Data to use: Begin

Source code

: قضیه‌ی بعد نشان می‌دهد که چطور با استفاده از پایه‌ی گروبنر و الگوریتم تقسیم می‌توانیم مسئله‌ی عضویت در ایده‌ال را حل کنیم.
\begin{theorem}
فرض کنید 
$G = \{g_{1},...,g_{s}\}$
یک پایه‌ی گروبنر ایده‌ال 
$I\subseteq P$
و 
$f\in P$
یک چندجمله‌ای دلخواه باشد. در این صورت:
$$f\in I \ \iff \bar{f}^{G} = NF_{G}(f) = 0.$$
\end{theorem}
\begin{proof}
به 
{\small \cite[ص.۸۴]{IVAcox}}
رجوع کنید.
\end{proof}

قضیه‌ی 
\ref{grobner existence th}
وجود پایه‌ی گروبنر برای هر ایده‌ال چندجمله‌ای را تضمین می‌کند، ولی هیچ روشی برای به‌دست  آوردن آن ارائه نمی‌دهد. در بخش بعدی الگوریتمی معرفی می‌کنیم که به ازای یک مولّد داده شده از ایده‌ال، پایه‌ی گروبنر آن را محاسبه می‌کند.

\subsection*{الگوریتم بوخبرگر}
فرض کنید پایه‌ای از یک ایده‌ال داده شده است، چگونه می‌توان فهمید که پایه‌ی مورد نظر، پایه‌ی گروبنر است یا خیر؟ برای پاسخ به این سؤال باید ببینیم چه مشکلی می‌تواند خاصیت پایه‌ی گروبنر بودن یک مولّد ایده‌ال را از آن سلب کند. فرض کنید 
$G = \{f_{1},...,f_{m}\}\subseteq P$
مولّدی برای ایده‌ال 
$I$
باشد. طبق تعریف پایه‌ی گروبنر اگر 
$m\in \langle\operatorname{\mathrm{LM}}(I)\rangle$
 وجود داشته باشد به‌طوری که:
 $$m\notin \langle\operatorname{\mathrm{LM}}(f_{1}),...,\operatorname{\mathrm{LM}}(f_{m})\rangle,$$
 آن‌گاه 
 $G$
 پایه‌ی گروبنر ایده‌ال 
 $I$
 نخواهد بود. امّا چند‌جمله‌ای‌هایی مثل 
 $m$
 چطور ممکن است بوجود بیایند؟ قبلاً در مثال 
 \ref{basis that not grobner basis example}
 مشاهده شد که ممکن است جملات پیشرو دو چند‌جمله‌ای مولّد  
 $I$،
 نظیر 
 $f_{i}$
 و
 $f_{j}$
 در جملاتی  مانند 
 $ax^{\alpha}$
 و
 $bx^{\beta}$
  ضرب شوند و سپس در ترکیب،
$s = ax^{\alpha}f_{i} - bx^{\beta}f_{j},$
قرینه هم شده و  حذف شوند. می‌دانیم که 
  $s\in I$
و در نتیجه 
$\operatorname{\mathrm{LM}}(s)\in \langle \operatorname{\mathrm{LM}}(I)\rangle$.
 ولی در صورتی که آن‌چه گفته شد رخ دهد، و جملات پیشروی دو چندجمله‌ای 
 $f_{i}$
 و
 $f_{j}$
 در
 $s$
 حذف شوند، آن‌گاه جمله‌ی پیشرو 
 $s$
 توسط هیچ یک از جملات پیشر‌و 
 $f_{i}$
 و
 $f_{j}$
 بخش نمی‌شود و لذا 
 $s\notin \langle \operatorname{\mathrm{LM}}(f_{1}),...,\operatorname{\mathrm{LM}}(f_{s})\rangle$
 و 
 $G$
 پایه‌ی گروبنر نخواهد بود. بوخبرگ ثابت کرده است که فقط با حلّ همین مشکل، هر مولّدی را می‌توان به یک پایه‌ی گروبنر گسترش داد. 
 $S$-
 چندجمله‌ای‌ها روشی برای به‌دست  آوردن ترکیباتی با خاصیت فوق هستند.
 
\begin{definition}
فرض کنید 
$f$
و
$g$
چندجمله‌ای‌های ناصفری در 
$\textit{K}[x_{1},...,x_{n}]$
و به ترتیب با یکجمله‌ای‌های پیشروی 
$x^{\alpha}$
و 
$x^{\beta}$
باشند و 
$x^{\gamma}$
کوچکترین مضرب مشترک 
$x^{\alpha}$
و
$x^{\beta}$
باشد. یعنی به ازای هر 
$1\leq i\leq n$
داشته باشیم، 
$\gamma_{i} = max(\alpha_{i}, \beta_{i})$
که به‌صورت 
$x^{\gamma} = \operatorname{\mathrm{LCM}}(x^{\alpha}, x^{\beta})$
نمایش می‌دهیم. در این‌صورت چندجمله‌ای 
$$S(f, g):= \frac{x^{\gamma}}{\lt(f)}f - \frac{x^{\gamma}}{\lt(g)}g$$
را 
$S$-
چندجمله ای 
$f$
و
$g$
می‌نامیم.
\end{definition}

Data to use: End
Data to use: Begin

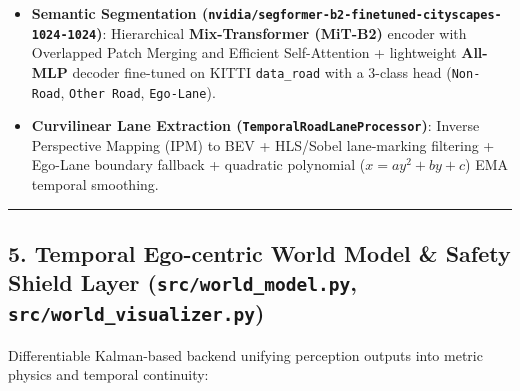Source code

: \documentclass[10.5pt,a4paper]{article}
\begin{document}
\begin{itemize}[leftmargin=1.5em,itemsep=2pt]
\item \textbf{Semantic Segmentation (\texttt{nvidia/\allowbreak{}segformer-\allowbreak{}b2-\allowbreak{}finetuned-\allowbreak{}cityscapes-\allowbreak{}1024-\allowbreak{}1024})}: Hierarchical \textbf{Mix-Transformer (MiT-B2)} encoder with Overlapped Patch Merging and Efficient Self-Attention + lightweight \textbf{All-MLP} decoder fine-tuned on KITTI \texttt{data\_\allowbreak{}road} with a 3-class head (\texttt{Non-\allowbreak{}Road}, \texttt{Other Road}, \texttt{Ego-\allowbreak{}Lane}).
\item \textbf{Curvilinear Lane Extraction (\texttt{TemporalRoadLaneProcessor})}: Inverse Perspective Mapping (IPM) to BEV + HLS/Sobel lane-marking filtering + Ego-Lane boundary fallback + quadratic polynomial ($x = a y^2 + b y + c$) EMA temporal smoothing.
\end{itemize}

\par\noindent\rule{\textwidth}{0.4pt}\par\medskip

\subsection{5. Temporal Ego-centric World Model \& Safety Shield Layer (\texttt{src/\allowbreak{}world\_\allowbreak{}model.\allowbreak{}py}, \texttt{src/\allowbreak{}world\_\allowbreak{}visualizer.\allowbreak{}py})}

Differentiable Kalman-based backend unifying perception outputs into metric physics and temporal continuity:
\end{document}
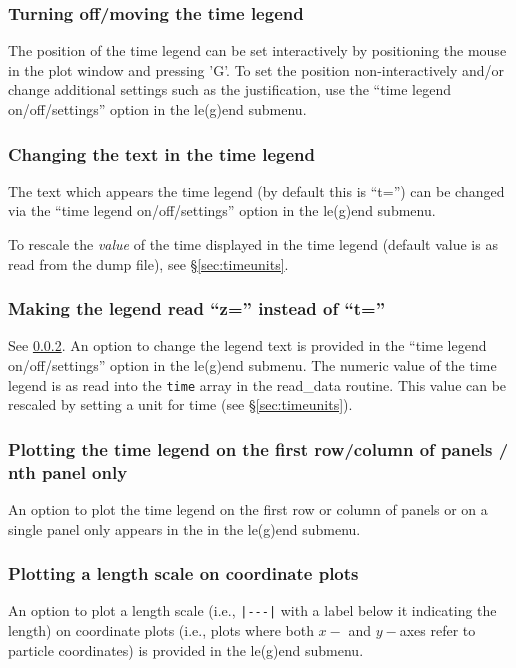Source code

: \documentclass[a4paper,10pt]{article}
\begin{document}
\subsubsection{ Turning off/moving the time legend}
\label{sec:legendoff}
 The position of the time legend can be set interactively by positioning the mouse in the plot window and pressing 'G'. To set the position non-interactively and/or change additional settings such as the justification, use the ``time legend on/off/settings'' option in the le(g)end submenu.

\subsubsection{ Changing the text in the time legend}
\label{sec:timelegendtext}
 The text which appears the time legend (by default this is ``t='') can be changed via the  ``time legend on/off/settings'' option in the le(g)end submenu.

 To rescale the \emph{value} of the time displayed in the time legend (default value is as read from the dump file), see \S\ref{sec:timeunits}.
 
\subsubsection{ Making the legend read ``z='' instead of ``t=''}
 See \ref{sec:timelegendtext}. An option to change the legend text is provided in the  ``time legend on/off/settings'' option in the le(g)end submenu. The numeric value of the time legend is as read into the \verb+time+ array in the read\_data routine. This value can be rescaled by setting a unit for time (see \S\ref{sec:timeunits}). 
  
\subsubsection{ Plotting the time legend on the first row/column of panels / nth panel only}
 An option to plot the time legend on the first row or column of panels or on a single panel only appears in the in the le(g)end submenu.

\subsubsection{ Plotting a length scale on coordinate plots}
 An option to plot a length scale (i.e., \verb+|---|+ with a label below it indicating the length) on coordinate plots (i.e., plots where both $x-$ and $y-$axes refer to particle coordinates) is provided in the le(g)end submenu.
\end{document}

Data to use: End

* Task instructions *
Show all lines from the data above in which the word "column" appears.

* Exercise result *
\subsubsection{ Plotting the time legend on the first row/column of panels / nth panel only}
 An option to plot the time legend on the first row or column of panels or on a single panel only appears in the in the le(g)end submenu.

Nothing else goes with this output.